WHAT NEEDS TO BE DONE = Locate the string "object" in the records below. Copy every line where it occurs.

SOURCE DATA =
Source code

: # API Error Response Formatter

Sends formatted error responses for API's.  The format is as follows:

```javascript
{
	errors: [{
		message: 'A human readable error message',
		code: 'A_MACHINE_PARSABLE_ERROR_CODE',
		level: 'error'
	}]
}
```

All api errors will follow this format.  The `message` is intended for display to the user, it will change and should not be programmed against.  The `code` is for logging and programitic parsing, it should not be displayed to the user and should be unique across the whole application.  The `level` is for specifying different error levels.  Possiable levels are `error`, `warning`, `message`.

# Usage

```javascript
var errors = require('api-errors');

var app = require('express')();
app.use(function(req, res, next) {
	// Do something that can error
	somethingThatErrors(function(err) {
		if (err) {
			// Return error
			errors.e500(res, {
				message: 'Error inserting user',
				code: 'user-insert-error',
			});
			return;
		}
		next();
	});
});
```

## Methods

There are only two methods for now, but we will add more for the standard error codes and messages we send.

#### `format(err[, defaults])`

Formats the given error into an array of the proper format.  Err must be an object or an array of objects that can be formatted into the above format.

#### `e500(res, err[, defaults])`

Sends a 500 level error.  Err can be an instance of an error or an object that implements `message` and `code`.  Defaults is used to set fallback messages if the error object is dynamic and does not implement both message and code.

RESULT =
Formats the given error into an array of the proper format.  Err must be an object or an array of objects that can be formatted into the above format.
Sends a 500 level error.  Err can be an instance of an error or an object that implements `message` and `code`.  Defaults is used to set fallback messages if the error object is dynamic and does not implement both message and code.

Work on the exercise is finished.